Multicore mesh: This chip, which measures about 40 millimeters square, contains 64 processors--or “cores”--connected to each other in a mesh network, a new chip architecture. The processor is currently shipping to companies that make videoconferencing technology and network routers. Credit: Tilera
Chips with multiple processing units, or "cores," are nothing new. But by allowing the cores to communicate directly with each other, Tilera has addressed a widespread concern about the viability of adding more cores to microprocessors. "Every processor in the market today is a multicore," says Agarwal. "The hope of the industry is to double the number of cores every 18 months. My prediction is, by 2014, we will have 1,000-core architectures. But the problem is, [current] architectures don't scale."
In existing multicore chips, each core communicates with the others via a set of wires called a bus.

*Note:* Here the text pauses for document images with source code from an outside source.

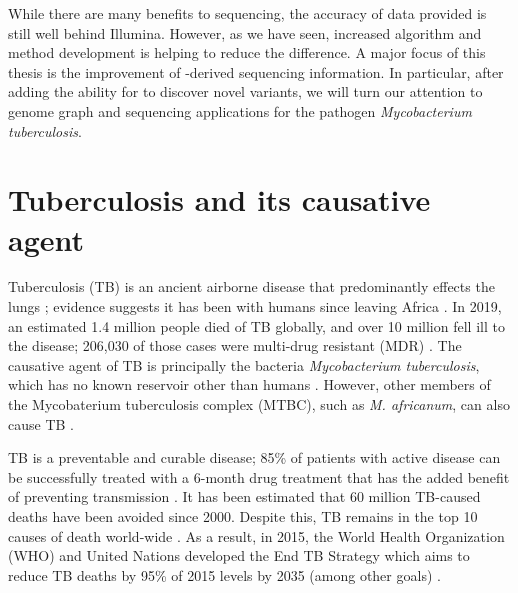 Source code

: \hspace{0.75cm}

\noindent
While there are many benefits to \ont{} sequencing, the accuracy of data provided is still well behind Illumina. However, as we have seen, increased algorithm and method development is helping to reduce the difference. A major focus of this thesis is the improvement of \ont{}-derived sequencing information. In particular, after adding the ability for \pandora{} to discover novel variants, we will turn our attention to genome graph and \ont{} sequencing applications for the pathogen \textit{Mycobacterium tuberculosis}.

\section{Tuberculosis and its causative agent}

Tuberculosis (TB) is an ancient airborne disease that predominantly effects the lungs \cite{Pai2016}; evidence suggests it has been with humans since leaving Africa \cite{Wirth2008,Comas2013}. In 2019, an estimated 1.4 million people died of TB globally, and over 10 million fell ill to the disease; 206,030 of those cases were multi-drug resistant (MDR) \cite{who2020}. The causative agent of TB is principally the bacteria \textit{Mycobacterium tuberculosis}, which has no known reservoir other than humans \cite{Comas2013}. However, other members of the Mycobaterium tuberculosis complex (MTBC), such as \textit{M. africanum}, can also cause TB \cite{Pai2016}. 

TB is a preventable and curable disease; 85\% of patients with active disease can be successfully treated with a 6-month drug treatment that has the added benefit of preventing transmission \cite{who2020}. It has been estimated that 60 million TB-caused deaths have been avoided since 2000. Despite this, TB remains in the top 10 causes of death world-wide \cite{who2020}. As a result, in 2015, the World Health Organization (WHO) and United Nations developed the End TB Strategy which aims to reduce TB deaths by 95\% of 2015 levels by 2035 (among other goals) \cite{endtb2020}. 

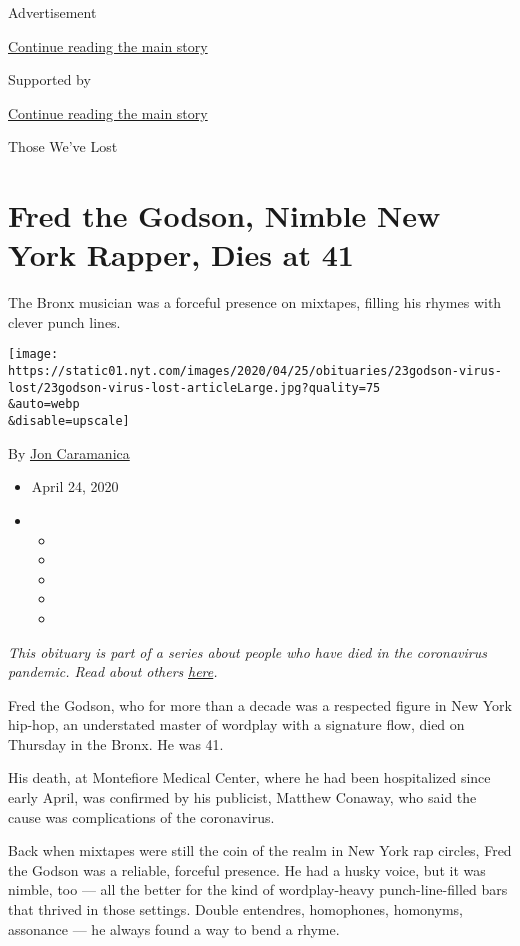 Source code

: Advertisement

\protect\hyperlink{after-top}{Continue reading the main story}

Supported by

\protect\hyperlink{after-sponsor}{Continue reading the main story}

Those We've Lost

\hypertarget{fred-the-godson-nimble-new-york-rapper-dies-at-41}{%
\section{Fred the Godson, Nimble New York Rapper, Dies at
41}\label{fred-the-godson-nimble-new-york-rapper-dies-at-41}}

The Bronx musician was a forceful presence on mixtapes, filling his
rhymes with clever punch lines.

\texttt{[image: https://static01.nyt.com/images/2020/04/25/obituaries/23godson-virus-lost/23godson-virus-lost-articleLarge.jpg?quality=75\\\&auto=webp\\\&disable=upscale]}

By \href{https://www.nytimes.com/by/jon-caramanica}{Jon Caramanica}

\begin{itemize}
\item
  April 24, 2020
\item
  \begin{itemize}
  \item
  \item
  \item
  \item
  \item
  \end{itemize}
\end{itemize}

\emph{This obituary is part of a series about people who have died in
the coronavirus pandemic. Read about others}
\href{https://www.nytimes.com/series/people-who-have-died-of-the-coronavirus}{\emph{here}}\emph{.}

Fred the Godson, who for more than a decade was a respected figure in
New York hip-hop, an understated master of wordplay with a signature
flow, died on Thursday in the Bronx. He was 41.

His death, at Montefiore Medical Center, where he had been hospitalized
since early April, was confirmed by his publicist, Matthew Conaway, who
said the cause was complications of the coronavirus.

Back when mixtapes were still the coin of the realm in New York rap
circles, Fred the Godson was a reliable, forceful presence. He had a
husky voice, but it was nimble, too --- all the better for the kind of
wordplay-heavy punch-line-filled bars that thrived in those settings.
Double entendres, homophones, homonyms, assonance --- he always found a
way to bend a rhyme.

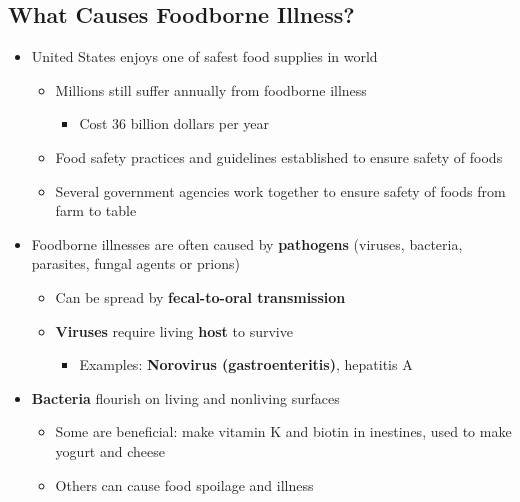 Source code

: \documentclass[12pt]{article}
\begin{document}
        \subsection{What Causes Foodborne Illness?}
            \begin{itemize}
                \item United States enjoys one of safest food supplies in world
                    \begin{itemize}
                        \item Millions still suffer annually from foodborne illness
                            \begin{itemize}
                                \item Cost 36 billion dollars per year
                            \end{itemize}
                        \item Food safety practices and guidelines established to ensure safety of foods
                        \item Several government agencies work together to ensure safety of foods from farm to table
                    \end{itemize}
                \item Foodborne illnesses are often caused by \textbf{pathogens} (viruses, bacteria, parasites, fungal agents or prions)
                    \begin{itemize}
                        \item Can be spread by \textbf{fecal-to-oral transmission}
                        \item \textbf{Viruses} require living \textbf{host} to survive
                            \begin{itemize}
                                \item Examples: \textbf{Norovirus (gastroenteritis)}, hepatitis A
                            \end{itemize}
                    \end{itemize}
                \item \textbf{Bacteria} flourish on living and nonliving surfaces
                    \begin{itemize}
                        \item Some are beneficial: make vitamin K and biotin in inestines, used to make yogurt and cheese
                        \item Others can cause food spoilage and illness

\end{itemize}
\end{itemize}
\end{document}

Performance doesn't necessarily suffer when two or four cores share a bus, but when 16 or more cores try to use it simultaneously, data can get backed up. Agarwal explains that Tilera's chip has no central bus. Instead, each core is connected to all the others. Also on each core is a full-featured processor, which can run an operating system, and memory caches, which hold data that needs to be quickly accessed.
In effect, the Tile64 has a mesh structure that's similar to that of the Internet, a network in which there are many decentralized nodes. One reason the Internet is able to pass around data so quickly is that packets of information are sent through a vast network and can avoid traffic jams. If everyone's e-mail had to go through a central server, there would undoubtedly be delays. Tilera's microprocessor, says Agarwal, "is very much like the Internet on a chip." And like the Internet, Tilera's chip can be scaled up gracefully; it doesn't need to be redesigned each time new cores are added.